▶ Work instructions: Find the line containing "downloading and scanning" in the records below. Copy exactly that line and each one after it, ending at the line containing "in around 1990.", and nothing more.
Segment Start: Dataset extract
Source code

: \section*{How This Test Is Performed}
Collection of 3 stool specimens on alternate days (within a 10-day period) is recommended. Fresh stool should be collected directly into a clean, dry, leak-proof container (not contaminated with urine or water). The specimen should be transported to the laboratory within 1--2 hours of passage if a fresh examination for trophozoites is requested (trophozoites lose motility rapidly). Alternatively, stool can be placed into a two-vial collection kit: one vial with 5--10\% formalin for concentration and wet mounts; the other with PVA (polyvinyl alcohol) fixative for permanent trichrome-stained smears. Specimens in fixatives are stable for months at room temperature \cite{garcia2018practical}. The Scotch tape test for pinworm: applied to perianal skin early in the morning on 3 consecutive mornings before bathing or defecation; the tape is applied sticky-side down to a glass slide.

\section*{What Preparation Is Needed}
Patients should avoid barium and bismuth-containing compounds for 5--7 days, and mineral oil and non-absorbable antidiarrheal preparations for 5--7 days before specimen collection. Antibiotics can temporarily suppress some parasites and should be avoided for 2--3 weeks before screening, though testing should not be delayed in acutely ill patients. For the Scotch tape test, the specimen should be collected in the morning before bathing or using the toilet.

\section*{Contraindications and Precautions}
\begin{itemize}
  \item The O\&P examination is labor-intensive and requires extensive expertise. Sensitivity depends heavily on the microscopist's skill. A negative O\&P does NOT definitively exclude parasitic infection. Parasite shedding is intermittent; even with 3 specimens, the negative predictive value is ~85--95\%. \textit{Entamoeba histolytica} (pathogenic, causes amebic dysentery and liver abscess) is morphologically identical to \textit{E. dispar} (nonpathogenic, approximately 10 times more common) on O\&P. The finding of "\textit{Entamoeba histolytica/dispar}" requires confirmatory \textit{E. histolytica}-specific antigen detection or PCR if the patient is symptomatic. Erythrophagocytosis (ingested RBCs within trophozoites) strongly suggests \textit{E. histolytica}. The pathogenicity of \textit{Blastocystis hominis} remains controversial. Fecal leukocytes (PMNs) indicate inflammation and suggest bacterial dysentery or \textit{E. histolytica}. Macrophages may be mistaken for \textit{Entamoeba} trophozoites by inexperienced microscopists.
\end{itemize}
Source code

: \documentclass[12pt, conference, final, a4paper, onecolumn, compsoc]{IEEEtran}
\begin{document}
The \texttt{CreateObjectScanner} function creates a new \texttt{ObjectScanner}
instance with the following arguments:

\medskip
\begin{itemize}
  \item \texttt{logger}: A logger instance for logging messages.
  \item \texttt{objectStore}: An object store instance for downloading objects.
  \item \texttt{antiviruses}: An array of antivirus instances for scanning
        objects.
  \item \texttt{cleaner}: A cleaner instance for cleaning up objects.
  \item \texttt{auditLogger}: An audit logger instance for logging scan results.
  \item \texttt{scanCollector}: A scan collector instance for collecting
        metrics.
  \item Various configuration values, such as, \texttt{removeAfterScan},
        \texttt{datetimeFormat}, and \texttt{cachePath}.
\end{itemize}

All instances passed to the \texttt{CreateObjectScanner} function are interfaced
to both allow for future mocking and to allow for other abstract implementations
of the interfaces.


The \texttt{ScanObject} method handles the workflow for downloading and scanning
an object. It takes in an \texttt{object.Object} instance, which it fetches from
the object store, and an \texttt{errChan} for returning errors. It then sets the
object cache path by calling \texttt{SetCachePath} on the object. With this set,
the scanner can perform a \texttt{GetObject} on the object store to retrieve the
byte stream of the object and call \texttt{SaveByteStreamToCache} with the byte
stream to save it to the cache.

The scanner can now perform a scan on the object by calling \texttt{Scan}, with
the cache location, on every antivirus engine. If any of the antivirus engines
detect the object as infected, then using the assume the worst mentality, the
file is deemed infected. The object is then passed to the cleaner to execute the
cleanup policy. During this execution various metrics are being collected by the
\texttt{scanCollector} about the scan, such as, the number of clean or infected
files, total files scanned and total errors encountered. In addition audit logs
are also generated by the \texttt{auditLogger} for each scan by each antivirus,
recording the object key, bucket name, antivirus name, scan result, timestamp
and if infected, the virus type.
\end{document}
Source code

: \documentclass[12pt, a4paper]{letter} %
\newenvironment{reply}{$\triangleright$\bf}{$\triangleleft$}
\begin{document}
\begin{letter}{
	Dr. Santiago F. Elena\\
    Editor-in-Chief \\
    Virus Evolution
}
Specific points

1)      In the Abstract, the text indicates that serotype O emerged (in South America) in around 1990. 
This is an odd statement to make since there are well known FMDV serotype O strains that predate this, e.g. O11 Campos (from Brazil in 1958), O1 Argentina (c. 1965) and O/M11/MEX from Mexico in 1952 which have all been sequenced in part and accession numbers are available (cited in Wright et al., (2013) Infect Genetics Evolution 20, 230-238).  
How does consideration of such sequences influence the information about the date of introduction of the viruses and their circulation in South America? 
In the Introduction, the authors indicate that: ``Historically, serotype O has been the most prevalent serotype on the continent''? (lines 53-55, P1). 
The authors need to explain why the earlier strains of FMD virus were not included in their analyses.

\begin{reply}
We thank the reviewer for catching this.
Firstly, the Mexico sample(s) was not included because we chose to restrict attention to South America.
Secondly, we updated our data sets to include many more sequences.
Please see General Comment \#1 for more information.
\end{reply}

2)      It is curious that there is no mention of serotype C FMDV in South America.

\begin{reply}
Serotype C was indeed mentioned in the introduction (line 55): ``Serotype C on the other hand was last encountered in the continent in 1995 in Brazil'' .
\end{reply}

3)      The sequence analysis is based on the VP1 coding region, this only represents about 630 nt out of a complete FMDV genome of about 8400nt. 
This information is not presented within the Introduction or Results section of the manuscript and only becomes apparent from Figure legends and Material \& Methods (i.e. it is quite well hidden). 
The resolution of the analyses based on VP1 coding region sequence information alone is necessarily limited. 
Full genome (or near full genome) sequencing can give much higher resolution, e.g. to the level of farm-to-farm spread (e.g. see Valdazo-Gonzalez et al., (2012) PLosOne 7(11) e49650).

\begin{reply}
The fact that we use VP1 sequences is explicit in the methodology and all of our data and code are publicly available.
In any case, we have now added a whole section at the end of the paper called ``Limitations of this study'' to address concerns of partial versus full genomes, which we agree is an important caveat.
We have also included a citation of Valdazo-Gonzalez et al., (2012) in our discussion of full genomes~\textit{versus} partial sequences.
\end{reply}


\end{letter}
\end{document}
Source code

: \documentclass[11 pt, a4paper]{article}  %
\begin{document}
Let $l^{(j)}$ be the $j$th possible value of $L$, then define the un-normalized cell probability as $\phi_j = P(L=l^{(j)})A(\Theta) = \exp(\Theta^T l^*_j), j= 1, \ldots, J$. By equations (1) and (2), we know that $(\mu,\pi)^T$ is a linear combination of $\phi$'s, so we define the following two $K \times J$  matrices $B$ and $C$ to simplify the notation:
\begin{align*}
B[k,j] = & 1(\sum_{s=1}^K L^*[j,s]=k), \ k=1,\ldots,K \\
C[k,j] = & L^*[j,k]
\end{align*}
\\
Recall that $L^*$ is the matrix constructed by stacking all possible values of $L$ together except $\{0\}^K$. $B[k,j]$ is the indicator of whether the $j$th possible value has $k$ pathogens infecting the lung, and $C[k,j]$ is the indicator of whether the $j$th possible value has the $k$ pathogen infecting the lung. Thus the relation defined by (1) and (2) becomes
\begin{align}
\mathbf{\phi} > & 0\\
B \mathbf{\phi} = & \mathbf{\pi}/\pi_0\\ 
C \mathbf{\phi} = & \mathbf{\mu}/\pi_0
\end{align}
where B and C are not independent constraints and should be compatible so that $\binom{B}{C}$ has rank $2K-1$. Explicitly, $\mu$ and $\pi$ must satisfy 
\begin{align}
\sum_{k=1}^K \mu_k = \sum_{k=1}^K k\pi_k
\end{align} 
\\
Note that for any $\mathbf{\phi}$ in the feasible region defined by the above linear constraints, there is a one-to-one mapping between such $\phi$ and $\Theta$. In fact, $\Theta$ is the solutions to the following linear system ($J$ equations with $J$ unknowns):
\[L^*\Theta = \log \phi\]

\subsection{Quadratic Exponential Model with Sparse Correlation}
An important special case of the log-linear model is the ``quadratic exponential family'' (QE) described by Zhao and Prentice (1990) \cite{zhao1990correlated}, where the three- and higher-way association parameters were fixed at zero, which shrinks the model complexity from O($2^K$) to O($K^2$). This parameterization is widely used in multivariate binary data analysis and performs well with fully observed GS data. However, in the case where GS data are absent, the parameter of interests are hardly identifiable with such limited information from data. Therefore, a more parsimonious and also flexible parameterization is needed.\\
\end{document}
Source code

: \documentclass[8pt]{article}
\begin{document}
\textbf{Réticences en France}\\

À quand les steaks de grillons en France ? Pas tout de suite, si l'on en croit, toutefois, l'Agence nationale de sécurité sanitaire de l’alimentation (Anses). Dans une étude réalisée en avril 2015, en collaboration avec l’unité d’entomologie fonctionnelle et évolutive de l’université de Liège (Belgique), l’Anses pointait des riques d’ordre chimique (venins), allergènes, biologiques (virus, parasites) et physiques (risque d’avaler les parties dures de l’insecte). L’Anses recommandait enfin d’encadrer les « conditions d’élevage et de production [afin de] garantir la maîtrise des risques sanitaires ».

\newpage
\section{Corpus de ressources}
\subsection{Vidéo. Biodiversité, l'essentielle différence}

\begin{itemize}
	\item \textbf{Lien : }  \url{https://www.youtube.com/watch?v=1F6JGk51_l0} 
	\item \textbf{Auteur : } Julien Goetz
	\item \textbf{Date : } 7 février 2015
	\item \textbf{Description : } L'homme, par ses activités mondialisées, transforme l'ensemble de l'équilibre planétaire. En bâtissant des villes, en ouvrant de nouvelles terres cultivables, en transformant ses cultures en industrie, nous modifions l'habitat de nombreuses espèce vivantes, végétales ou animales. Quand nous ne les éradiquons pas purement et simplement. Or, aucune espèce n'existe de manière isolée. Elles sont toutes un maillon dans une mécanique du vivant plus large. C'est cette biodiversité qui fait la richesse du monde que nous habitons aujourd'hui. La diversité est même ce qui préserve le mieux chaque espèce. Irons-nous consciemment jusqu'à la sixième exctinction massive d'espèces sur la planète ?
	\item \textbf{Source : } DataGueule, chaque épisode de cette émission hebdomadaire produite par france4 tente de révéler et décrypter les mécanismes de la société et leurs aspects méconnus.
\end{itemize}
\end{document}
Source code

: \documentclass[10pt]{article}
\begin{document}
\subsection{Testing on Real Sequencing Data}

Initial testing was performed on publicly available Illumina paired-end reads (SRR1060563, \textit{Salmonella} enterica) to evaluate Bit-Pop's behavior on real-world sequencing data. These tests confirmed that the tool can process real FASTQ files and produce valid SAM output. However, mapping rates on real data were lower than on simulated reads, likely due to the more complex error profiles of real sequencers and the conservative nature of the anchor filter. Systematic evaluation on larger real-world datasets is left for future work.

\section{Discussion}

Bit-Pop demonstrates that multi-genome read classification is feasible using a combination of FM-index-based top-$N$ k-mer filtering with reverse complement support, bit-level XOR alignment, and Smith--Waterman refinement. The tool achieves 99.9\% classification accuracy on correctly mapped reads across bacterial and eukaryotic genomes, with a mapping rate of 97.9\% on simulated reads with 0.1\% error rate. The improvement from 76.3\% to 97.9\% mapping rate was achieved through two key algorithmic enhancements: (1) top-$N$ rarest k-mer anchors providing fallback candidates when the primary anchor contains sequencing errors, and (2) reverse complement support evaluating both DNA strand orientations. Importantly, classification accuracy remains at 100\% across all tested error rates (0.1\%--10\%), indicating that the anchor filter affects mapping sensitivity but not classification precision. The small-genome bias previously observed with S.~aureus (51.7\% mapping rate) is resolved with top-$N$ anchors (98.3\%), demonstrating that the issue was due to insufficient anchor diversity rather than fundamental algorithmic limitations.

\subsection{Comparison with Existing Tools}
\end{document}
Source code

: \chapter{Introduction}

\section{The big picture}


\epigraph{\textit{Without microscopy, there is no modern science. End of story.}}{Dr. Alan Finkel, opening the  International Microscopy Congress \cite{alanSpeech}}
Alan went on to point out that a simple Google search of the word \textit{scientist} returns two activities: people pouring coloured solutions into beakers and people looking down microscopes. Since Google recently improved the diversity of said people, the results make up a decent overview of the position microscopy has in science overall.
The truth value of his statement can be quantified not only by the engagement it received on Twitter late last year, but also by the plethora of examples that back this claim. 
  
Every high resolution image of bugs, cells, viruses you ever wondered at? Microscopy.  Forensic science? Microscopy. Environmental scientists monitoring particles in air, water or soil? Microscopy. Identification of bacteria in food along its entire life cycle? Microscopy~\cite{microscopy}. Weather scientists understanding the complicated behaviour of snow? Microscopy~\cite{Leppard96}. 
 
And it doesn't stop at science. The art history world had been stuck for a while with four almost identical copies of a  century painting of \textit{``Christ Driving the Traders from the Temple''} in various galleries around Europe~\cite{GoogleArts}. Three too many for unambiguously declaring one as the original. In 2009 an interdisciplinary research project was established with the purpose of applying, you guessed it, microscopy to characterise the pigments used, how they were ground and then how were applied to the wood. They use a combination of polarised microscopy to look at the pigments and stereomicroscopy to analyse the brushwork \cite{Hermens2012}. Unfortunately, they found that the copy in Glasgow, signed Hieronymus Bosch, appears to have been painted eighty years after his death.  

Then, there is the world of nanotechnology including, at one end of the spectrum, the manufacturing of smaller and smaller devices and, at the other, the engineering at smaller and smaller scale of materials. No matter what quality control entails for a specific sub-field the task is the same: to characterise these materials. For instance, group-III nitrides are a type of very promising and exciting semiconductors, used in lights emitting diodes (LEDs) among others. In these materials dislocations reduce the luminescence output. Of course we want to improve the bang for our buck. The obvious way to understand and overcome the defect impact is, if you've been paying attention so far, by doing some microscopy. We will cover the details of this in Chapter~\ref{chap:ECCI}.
Segment End: Dataset extract
▶ Worked solution:
The \texttt{ScanObject} method handles the workflow for downloading and scanning
an object. It takes in an \texttt{object.Object} instance, which it fetches from
the object store, and an \texttt{errChan} for returning errors. It then sets the
object cache path by calling \texttt{SetCachePath} on the object. With this set,
the scanner can perform a \texttt{GetObject} on the object store to retrieve the
byte stream of the object and call \texttt{SaveByteStreamToCache} with the byte
stream to save it to the cache.

The scanner can now perform a scan on the object by calling \texttt{Scan}, with
the cache location, on every antivirus engine. If any of the antivirus engines
detect the object as infected, then using the assume the worst mentality, the
file is deemed infected. The object is then passed to the cleaner to execute the
cleanup policy. During this execution various metrics are being collected by the
\texttt{scanCollector} about the scan, such as, the number of clean or infected
files, total files scanned and total errors encountered. In addition audit logs
are also generated by the \texttt{auditLogger} for each scan by each antivirus,
recording the object key, bucket name, antivirus name, scan result, timestamp
and if infected, the virus type.
\end{document}
Source code

: \documentclass[12pt, a4paper]{letter} %
\newenvironment{reply}{$\triangleright$\bf}{$\triangleleft$}
\begin{document}
\begin{letter}{
	Dr. Santiago F. Elena\\
    Editor-in-Chief \\
    Virus Evolution
}
Specific points

1)      In the Abstract, the text indicates that serotype O emerged (in South America) in around 1990. 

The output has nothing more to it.